(WHAT IS BEING ASKED) Find and copy the lines in the records beneath this task that contain the word "getoetst".

Dataset entries

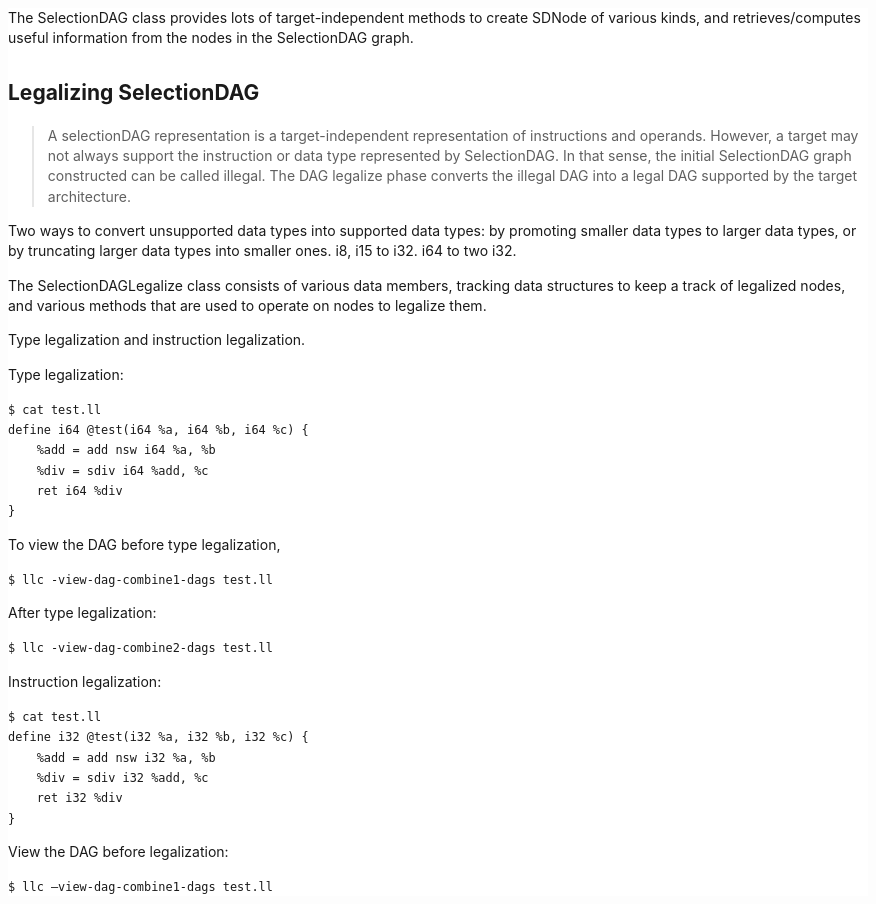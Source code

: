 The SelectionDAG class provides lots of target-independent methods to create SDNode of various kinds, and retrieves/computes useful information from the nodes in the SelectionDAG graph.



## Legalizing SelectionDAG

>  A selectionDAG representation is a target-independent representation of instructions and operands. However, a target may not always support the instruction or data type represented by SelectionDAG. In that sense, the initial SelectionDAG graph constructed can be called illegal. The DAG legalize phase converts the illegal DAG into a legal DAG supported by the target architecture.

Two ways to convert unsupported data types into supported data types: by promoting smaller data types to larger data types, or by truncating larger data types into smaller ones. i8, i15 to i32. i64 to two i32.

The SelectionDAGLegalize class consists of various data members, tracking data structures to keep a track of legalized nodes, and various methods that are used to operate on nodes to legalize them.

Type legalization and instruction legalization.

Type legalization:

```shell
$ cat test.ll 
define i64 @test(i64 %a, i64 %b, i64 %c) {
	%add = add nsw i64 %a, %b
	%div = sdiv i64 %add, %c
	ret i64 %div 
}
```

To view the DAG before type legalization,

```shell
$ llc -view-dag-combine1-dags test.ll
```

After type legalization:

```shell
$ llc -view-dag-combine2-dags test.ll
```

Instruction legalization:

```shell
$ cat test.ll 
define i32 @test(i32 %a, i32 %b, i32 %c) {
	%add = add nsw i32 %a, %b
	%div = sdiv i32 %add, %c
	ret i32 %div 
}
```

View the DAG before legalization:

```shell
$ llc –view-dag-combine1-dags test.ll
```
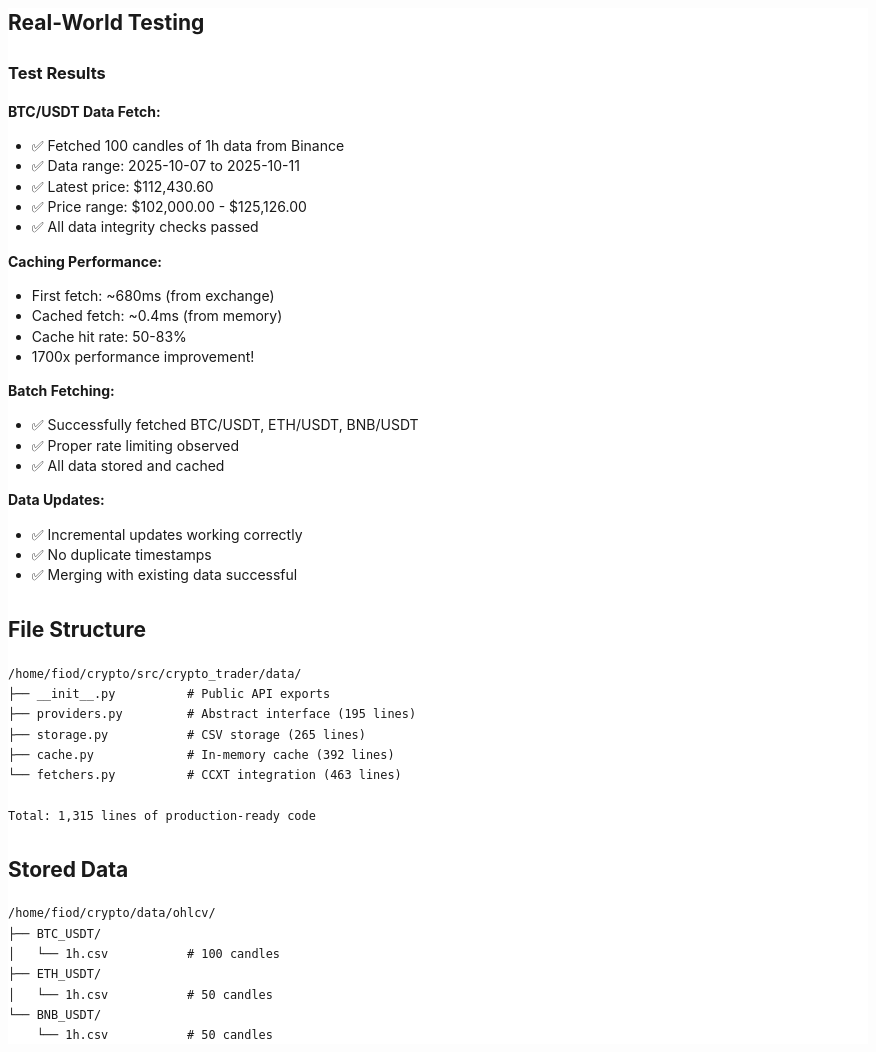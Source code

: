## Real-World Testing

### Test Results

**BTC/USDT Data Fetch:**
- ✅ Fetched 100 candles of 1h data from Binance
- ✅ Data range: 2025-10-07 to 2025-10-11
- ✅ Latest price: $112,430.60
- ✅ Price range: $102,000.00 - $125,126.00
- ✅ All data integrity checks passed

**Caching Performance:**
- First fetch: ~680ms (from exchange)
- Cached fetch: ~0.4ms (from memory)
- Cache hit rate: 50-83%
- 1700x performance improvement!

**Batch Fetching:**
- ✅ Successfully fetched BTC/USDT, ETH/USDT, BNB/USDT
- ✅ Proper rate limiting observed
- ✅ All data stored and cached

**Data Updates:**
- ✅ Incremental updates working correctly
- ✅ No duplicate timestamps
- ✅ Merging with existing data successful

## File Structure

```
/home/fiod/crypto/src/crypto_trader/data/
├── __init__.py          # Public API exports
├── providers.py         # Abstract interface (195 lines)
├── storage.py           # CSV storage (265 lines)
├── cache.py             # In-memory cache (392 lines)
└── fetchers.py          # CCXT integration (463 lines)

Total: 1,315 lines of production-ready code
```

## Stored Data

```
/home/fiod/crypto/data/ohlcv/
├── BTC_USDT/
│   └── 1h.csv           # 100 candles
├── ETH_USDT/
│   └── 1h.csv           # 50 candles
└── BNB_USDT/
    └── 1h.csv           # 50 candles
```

==

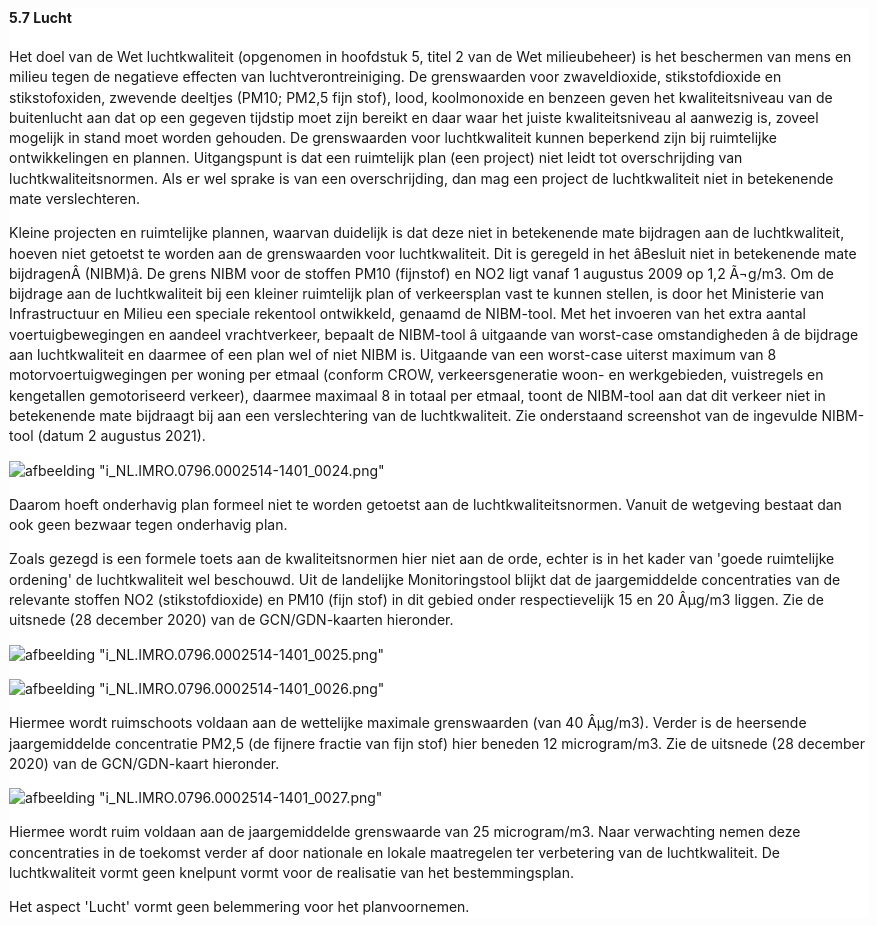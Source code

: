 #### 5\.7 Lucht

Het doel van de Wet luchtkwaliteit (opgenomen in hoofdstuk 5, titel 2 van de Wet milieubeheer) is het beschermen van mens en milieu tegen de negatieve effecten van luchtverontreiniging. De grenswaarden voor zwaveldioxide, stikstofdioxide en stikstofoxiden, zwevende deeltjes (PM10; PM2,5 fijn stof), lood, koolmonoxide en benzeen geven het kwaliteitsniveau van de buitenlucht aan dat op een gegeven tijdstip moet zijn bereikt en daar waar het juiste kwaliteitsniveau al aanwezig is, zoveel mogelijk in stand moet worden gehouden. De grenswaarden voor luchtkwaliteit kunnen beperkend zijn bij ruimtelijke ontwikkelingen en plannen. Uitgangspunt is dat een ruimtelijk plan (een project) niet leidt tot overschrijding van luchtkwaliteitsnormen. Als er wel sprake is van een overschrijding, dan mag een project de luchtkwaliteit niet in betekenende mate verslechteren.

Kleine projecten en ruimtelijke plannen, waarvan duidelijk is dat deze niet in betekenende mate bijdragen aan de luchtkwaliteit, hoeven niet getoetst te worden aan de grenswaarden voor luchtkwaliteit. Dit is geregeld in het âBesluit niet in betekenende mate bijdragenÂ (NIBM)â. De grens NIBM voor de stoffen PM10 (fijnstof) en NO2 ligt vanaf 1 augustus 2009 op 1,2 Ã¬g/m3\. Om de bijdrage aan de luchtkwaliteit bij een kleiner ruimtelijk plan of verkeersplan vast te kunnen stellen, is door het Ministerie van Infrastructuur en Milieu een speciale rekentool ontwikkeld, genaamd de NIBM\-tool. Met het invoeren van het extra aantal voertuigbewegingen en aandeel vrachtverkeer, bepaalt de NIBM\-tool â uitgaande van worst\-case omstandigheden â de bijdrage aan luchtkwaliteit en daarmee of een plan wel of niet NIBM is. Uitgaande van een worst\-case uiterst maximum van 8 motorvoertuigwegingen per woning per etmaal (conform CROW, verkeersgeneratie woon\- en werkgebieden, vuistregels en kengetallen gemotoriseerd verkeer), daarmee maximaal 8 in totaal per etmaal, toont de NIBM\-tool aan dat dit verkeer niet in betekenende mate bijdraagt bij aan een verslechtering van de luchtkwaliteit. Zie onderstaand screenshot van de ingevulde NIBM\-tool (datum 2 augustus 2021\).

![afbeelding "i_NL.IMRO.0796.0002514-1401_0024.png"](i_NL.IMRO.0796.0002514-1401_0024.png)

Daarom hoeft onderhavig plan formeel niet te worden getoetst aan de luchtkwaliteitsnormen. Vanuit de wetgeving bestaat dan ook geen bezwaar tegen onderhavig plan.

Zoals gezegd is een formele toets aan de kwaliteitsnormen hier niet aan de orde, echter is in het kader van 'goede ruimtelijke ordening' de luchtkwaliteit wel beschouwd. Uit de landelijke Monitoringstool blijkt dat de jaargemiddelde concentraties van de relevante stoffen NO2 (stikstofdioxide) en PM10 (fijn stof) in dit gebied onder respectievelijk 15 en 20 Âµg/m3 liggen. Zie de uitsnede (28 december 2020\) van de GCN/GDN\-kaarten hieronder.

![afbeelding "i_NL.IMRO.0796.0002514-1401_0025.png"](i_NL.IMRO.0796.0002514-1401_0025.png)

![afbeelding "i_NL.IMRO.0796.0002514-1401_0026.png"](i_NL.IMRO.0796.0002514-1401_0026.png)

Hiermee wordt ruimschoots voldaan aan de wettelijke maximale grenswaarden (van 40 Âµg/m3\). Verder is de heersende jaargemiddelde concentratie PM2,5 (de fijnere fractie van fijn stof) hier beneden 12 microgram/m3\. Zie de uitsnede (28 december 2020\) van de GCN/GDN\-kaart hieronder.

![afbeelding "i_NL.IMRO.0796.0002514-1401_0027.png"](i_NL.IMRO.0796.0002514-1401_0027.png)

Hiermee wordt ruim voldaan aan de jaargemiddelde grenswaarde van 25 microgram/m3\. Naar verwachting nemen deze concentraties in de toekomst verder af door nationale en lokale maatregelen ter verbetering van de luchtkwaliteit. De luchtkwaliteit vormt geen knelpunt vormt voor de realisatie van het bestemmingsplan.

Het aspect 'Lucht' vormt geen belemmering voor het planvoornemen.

---

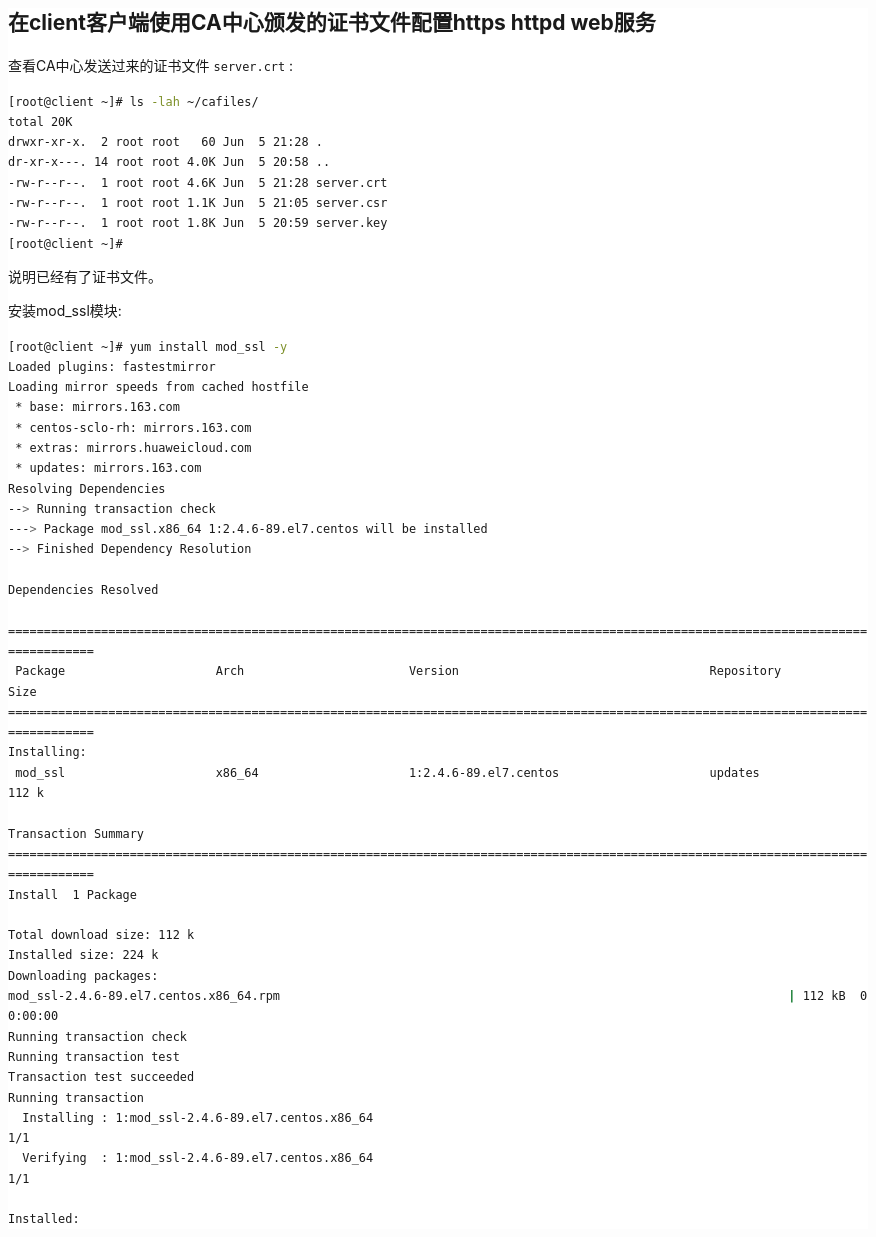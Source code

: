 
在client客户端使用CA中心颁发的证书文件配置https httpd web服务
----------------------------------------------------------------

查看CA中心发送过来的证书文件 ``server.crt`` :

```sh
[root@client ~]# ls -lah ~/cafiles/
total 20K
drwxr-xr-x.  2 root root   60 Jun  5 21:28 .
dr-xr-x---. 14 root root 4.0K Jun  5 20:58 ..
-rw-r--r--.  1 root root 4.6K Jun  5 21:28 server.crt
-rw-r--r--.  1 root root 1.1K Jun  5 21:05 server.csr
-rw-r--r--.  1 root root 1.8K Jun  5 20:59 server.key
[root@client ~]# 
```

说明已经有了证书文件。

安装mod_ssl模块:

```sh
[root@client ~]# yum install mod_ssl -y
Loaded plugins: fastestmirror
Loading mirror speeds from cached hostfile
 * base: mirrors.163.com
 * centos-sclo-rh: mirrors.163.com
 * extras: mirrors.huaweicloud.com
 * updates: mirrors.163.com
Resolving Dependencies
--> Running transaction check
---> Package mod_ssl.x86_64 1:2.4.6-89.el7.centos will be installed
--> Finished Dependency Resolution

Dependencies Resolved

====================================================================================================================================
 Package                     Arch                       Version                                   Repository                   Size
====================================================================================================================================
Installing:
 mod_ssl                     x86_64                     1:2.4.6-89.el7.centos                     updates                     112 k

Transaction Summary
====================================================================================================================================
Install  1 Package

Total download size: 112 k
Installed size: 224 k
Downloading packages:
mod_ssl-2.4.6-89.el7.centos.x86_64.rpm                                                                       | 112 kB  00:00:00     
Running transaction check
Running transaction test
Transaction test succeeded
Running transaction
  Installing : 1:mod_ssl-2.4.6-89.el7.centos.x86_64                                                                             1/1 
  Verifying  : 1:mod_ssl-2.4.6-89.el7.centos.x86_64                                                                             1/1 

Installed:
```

(RESPONSE BELOW)
Kleine projecten en ruimtelijke plannen, waarvan duidelijk is dat deze niet in betekenende mate bijdragen aan de luchtkwaliteit, hoeven niet getoetst te worden aan de grenswaarden voor luchtkwaliteit. Dit is geregeld in het âBesluit niet in betekenende mate bijdragenÂ (NIBM)â. De grens NIBM voor de stoffen PM10 (fijnstof) en NO2 ligt vanaf 1 augustus 2009 op 1,2 Ã¬g/m3\. Om de bijdrage aan de luchtkwaliteit bij een kleiner ruimtelijk plan of verkeersplan vast te kunnen stellen, is door het Ministerie van Infrastructuur en Milieu een speciale rekentool ontwikkeld, genaamd de NIBM\-tool. Met het invoeren van het extra aantal voertuigbewegingen en aandeel vrachtverkeer, bepaalt de NIBM\-tool â uitgaande van worst\-case omstandigheden â de bijdrage aan luchtkwaliteit en daarmee of een plan wel of niet NIBM is. Uitgaande van een worst\-case uiterst maximum van 8 motorvoertuigwegingen per woning per etmaal (conform CROW, verkeersgeneratie woon\- en werkgebieden, vuistregels en kengetallen gemotoriseerd verkeer), daarmee maximaal 8 in totaal per etmaal, toont de NIBM\-tool aan dat dit verkeer niet in betekenende mate bijdraagt bij aan een verslechtering van de luchtkwaliteit. Zie onderstaand screenshot van de ingevulde NIBM\-tool (datum 2 augustus 2021\).
Daarom hoeft onderhavig plan formeel niet te worden getoetst aan de luchtkwaliteitsnormen. Vanuit de wetgeving bestaat dan ook geen bezwaar tegen onderhavig plan.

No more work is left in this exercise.